Each entry must be restated exactly as it appears.

----- SOURCE DATA -----

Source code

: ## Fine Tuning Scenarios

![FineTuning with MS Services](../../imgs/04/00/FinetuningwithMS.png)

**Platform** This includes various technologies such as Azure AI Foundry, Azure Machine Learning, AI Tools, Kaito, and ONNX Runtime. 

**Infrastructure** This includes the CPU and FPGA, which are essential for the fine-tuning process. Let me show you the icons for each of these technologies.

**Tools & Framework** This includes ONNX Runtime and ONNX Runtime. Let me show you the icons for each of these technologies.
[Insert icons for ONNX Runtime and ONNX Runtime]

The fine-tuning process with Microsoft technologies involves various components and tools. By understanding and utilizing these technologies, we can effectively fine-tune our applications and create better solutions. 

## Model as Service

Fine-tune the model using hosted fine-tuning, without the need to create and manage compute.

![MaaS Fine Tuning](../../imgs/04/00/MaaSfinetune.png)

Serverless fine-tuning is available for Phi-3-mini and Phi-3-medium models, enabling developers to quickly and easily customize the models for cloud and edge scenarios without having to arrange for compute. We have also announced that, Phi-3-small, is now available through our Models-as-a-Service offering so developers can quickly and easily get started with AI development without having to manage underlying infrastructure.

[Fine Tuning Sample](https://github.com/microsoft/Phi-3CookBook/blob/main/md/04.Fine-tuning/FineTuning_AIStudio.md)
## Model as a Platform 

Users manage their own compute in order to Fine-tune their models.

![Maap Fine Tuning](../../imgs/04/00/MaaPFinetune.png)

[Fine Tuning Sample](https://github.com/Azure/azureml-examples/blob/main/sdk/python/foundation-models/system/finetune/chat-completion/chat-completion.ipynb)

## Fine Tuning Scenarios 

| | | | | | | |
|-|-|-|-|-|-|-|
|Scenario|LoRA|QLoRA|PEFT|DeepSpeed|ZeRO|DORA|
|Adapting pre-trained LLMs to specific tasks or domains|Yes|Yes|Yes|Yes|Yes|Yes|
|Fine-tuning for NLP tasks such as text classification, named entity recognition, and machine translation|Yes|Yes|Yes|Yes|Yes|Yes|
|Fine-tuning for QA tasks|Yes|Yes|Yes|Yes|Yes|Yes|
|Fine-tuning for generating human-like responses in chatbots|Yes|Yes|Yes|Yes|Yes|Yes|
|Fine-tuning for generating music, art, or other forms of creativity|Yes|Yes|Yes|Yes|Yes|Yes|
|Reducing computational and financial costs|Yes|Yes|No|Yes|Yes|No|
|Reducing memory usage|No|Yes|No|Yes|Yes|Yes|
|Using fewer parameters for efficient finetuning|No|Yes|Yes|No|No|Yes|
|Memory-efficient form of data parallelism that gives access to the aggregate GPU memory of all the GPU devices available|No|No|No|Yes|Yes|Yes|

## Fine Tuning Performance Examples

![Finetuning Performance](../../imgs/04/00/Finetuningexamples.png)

-----

### [SOLUTION TO THE EXERCISE]
Source code

: ## Fine Tuning Scenarios

![FineTuning with MS Services](../../imgs/04/00/FinetuningwithMS.png)

**Platform** This includes various technologies such as Azure AI Foundry, Azure Machine Learning, AI Tools, Kaito, and ONNX Runtime. 

**Infrastructure** This includes the CPU and FPGA, which are essential for the fine-tuning process. Let me show you the icons for each of these technologies.

**Tools & Framework** This includes ONNX Runtime and ONNX Runtime. Let me show you the icons for each of these technologies.
[Insert icons for ONNX Runtime and ONNX Runtime]

The fine-tuning process with Microsoft technologies involves various components and tools. By understanding and utilizing these technologies, we can effectively fine-tune our applications and create better solutions. 

## Model as Service

Fine-tune the model using hosted fine-tuning, without the need to create and manage compute.

![MaaS Fine Tuning](../../imgs/04/00/MaaSfinetune.png)

Serverless fine-tuning is available for Phi-3-mini and Phi-3-medium models, enabling developers to quickly and easily customize the models for cloud and edge scenarios without having to arrange for compute. We have also announced that, Phi-3-small, is now available through our Models-as-a-Service offering so developers can quickly and easily get started with AI development without having to manage underlying infrastructure.

[Fine Tuning Sample](https://github.com/microsoft/Phi-3CookBook/blob/main/md/04.Fine-tuning/FineTuning_AIStudio.md)
## Model as a Platform 

Users manage their own compute in order to Fine-tune their models.

![Maap Fine Tuning](../../imgs/04/00/MaaPFinetune.png)

[Fine Tuning Sample](https://github.com/Azure/azureml-examples/blob/main/sdk/python/foundation-models/system/finetune/chat-completion/chat-completion.ipynb)

## Fine Tuning Scenarios 

| | | | | | | |
|-|-|-|-|-|-|-|
|Scenario|LoRA|QLoRA|PEFT|DeepSpeed|ZeRO|DORA|
|Adapting pre-trained LLMs to specific tasks or domains|Yes|Yes|Yes|Yes|Yes|Yes|
|Fine-tuning for NLP tasks such as text classification, named entity recognition, and machine translation|Yes|Yes|Yes|Yes|Yes|Yes|
|Fine-tuning for QA tasks|Yes|Yes|Yes|Yes|Yes|Yes|
|Fine-tuning for generating human-like responses in chatbots|Yes|Yes|Yes|Yes|Yes|Yes|
|Fine-tuning for generating music, art, or other forms of creativity|Yes|Yes|Yes|Yes|Yes|Yes|
|Reducing computational and financial costs|Yes|Yes|No|Yes|Yes|No|
|Reducing memory usage|No|Yes|No|Yes|Yes|Yes|
|Using fewer parameters for efficient finetuning|No|Yes|Yes|No|No|Yes|
|Memory-efficient form of data parallelism that gives access to the aggregate GPU memory of all the GPU devices available|No|No|No|Yes|Yes|Yes|

## Fine Tuning Performance Examples

![Finetuning Performance](../../imgs/04/00/Finetuningexamples.png)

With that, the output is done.